None of the animal products currently banned under CITES and national regulations are likely ever again to become available to acquire and use for lutherie or any other purpose.  The primary reason for that is that threatened or endangered species remain under significant population pressure from multiple causes, and their population levels remain low.  For example, African elephants, which numbered in the millions until the late 1990s, have declined to just 415,000 animals, partly because of continued intense poaching and smuggling, and partly because African elephant habitat has largely been destroyed by the exigencies of human population growth (urban development, agriculture, etc.).  The likelihood of large-scale African elephant population recovery is extremely low because of the combination of low population levels, low population densities (which reduces reproductive success), an inherently low reproductive rate, continued slaughter of elephants for ivory, and the scarcity of elephant habitat.  Remember also that most of the ivory used in lutherie, for jewelry, and for miscellaneousdomestic US uses, was procured when there were still millions of African elephants.  The existing population remnant obviously cannot withstand for long almost any direct exploitation atop all the other impacts that it experiences.  These observations and projections are of necessity science-based—no one is guessing about elephant numbers and status.  Anecdotal information (“I see elephants every day, all over the place”), no matter how compelling (“I counted 500 elephants in my backyard just this morning”), is never useful in determining species status.

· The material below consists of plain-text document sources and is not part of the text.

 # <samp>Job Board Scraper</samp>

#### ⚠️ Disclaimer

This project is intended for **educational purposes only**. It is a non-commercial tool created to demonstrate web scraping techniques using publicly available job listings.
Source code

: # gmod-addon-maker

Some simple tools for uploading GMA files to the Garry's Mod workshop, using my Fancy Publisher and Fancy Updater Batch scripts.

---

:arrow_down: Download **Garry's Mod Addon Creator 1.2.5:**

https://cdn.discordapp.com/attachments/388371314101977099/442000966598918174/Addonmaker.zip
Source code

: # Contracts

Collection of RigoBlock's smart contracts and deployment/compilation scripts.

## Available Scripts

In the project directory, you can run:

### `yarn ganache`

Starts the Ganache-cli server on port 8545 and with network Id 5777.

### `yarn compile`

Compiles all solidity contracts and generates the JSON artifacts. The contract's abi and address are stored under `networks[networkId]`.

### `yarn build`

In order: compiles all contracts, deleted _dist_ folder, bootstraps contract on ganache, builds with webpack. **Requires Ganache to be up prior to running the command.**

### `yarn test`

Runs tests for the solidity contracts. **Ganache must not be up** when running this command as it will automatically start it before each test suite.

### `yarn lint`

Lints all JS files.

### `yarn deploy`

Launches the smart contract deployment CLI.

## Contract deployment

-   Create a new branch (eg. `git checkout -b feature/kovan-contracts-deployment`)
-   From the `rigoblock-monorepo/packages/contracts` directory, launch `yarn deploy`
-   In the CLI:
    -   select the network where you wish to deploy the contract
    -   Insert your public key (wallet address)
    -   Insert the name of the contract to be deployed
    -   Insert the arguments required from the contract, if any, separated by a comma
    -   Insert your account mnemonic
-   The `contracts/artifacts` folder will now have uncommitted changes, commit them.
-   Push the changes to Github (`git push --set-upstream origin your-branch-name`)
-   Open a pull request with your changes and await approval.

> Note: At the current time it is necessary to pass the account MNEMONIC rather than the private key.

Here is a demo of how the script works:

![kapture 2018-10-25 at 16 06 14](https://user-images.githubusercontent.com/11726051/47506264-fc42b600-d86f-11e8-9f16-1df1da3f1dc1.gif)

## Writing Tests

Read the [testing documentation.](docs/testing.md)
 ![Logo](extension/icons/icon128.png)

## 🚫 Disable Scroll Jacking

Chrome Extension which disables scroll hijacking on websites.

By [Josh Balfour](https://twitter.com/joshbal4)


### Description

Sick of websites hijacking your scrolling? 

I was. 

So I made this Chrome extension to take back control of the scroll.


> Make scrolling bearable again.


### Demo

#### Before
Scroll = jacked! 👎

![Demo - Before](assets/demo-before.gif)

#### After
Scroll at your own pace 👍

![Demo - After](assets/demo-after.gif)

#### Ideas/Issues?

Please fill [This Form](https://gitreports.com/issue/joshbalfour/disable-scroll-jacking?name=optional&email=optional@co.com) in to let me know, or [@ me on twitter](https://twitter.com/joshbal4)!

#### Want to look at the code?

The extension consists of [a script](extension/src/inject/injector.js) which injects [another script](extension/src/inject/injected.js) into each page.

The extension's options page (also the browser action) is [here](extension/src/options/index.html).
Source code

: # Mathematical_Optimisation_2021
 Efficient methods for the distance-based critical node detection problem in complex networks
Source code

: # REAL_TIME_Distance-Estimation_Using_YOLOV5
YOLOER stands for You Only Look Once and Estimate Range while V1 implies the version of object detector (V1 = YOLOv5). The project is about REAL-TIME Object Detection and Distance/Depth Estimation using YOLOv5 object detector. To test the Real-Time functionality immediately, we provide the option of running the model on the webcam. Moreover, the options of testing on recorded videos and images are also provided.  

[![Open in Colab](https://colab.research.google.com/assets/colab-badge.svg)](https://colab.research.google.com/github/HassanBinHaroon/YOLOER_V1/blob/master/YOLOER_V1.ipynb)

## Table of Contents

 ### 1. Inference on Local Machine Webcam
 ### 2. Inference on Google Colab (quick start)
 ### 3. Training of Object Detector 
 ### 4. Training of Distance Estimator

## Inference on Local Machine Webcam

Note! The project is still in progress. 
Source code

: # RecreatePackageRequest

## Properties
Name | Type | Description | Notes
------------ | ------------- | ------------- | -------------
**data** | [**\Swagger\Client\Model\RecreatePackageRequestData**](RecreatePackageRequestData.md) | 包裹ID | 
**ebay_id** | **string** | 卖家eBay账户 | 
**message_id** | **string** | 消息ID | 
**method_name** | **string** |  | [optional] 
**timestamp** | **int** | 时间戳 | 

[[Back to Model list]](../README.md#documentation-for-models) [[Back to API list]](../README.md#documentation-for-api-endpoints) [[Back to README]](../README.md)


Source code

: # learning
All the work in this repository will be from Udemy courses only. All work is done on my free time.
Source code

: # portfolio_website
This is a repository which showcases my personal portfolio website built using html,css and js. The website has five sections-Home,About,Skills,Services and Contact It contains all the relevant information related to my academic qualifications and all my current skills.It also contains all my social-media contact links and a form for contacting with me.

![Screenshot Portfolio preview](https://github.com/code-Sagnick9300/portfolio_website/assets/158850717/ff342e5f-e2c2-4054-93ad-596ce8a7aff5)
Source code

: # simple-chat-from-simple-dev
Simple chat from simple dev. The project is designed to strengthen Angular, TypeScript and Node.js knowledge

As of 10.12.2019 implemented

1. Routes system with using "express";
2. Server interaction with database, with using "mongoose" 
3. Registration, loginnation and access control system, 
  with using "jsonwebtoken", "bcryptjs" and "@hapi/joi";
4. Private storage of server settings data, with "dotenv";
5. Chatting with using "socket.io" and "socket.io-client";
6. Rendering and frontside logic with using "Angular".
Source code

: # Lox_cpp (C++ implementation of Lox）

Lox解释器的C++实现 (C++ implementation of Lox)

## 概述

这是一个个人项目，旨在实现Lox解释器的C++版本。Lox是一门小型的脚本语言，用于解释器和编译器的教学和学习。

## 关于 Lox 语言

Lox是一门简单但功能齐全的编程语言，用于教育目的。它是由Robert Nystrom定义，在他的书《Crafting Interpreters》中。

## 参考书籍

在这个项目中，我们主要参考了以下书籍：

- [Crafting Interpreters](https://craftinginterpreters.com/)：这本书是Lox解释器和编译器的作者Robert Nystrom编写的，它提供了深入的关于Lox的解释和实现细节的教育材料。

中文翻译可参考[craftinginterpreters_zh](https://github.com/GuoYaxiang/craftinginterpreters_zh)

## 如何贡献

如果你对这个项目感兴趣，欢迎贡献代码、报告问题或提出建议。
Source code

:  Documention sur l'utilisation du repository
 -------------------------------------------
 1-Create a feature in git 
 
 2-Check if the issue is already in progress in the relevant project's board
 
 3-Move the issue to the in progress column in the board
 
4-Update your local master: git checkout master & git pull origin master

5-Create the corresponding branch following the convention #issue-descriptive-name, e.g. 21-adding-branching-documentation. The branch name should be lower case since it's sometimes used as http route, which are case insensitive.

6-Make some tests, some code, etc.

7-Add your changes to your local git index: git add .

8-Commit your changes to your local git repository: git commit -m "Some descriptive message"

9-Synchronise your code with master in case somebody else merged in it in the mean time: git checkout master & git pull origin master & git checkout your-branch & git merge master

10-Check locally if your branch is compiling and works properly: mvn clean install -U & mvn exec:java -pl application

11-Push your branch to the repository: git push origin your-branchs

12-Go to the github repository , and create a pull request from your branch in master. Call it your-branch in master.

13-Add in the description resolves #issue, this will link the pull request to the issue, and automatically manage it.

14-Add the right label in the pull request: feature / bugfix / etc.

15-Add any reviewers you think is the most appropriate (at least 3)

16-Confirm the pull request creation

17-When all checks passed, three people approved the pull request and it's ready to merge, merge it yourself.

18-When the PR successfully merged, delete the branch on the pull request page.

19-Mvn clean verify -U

A frequently cited shortcoming of endangered species protective laws is that while nearly all such laws may control direct exploitation of covered species (hunting, poaching, selling, trading, smuggling, etc.), few except the federal ESA provide for protection from threatened and endangered species habitat destruction or loss, which are by far the most serious threats and impacts to all species, endangered or not.  Indeed, many people may not appreciate that habitat destruction or complete loss comprise such a threat.  The federal US ESA provides for habitat protection, in different ways depending on whether a project that may affect endangered species habitat concerns federal government agencies (ESA Section 7), or other entities such as state and local governments, independent stakeholders, and private landowners (ESA Section 10). Some state Endangered Species laws protect listed species habitat from certain impacts, but no state law is as comprehensive as the US ESA provides.  Private property may be exempt from federal ESA habitat preservation rules, unless there is a federal nexus as noted above. So, while CITES and many Endangered Species Protection laws hardly protect habitat at all, the challenges of public and private property management and protection in the context of animal and plant protection suggest a need for newpractices, a need that regulators and lawmakers for the most part have not yet addressed.  That hardly lessens the legitimacy of the current laws, treaties, and regulations that protect imperiled species from exploitation and unrestricted international trade—without those measures, many species would very likely already have gone to extinction.  Species protection has indeed improved significantly since the free-for-all days of the 1950s and 1960s but preserving even a remnant of our ever-shrinking natural world will require changes in how we view the importance of that world.  Unfortunately, once a species is extinct, nothing will bring it back, and the laws, regulations, and treaties are intended to keep that from happening.